## PROBLEM TO SOLVE
Return the complete listing that follows, with each line reproduced exactly.

## RECORDS SUPPLIED

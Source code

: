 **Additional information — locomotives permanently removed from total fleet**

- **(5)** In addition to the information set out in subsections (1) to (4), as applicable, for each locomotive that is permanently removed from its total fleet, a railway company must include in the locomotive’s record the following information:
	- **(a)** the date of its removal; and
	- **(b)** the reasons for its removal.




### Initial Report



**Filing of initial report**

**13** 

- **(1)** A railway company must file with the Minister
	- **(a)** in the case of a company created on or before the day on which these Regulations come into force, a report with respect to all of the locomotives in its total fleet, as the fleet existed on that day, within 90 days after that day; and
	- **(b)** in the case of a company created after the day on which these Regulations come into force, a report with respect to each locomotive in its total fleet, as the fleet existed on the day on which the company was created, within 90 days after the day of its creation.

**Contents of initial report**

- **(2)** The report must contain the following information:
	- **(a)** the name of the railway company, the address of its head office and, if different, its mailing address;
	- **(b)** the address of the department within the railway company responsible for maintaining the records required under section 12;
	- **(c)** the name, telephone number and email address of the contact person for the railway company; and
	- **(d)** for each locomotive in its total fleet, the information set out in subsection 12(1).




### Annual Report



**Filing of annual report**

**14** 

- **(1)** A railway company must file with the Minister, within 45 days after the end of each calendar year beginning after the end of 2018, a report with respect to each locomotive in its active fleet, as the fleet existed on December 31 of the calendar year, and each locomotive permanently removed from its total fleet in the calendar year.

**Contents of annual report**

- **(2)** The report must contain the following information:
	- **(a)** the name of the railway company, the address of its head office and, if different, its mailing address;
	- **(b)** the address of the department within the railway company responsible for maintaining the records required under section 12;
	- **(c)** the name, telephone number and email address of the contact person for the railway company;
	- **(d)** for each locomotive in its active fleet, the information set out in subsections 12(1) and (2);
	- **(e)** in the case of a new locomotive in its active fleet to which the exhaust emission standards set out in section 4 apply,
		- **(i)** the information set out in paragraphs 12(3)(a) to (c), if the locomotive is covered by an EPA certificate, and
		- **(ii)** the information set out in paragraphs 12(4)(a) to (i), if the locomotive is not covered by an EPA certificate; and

## ANSWER TO THIS EXERCISE
Source code

: **Additional information — locomotives permanently removed from total fleet**

- **(5)** In addition to the information set out in subsections (1) to (4), as applicable, for each locomotive that is permanently removed from its total fleet, a railway company must include in the locomotive’s record the following information:
	- **(a)** the date of its removal; and
	- **(b)** the reasons for its removal.




### Initial Report



**Filing of initial report**

**13** 

- **(1)** A railway company must file with the Minister
	- **(a)** in the case of a company created on or before the day on which these Regulations come into force, a report with respect to all of the locomotives in its total fleet, as the fleet existed on that day, within 90 days after that day; and
	- **(b)** in the case of a company created after the day on which these Regulations come into force, a report with respect to each locomotive in its total fleet, as the fleet existed on the day on which the company was created, within 90 days after the day of its creation.

**Contents of initial report**

- **(2)** The report must contain the following information:
	- **(a)** the name of the railway company, the address of its head office and, if different, its mailing address;
	- **(b)** the address of the department within the railway company responsible for maintaining the records required under section 12;
	- **(c)** the name, telephone number and email address of the contact person for the railway company; and
	- **(d)** for each locomotive in its total fleet, the information set out in subsection 12(1).




### Annual Report



**Filing of annual report**

**14** 

- **(1)** A railway company must file with the Minister, within 45 days after the end of each calendar year beginning after the end of 2018, a report with respect to each locomotive in its active fleet, as the fleet existed on December 31 of the calendar year, and each locomotive permanently removed from its total fleet in the calendar year.

**Contents of annual report**

- **(2)** The report must contain the following information:
	- **(a)** the name of the railway company, the address of its head office and, if different, its mailing address;
	- **(b)** the address of the department within the railway company responsible for maintaining the records required under section 12;
	- **(c)** the name, telephone number and email address of the contact person for the railway company;
	- **(d)** for each locomotive in its active fleet, the information set out in subsections 12(1) and (2);
	- **(e)** in the case of a new locomotive in its active fleet to which the exhaust emission standards set out in section 4 apply,
		- **(i)** the information set out in paragraphs 12(3)(a) to (c), if the locomotive is covered by an EPA certificate, and
		- **(ii)** the information set out in paragraphs 12(4)(a) to (i), if the locomotive is not covered by an EPA certificate; and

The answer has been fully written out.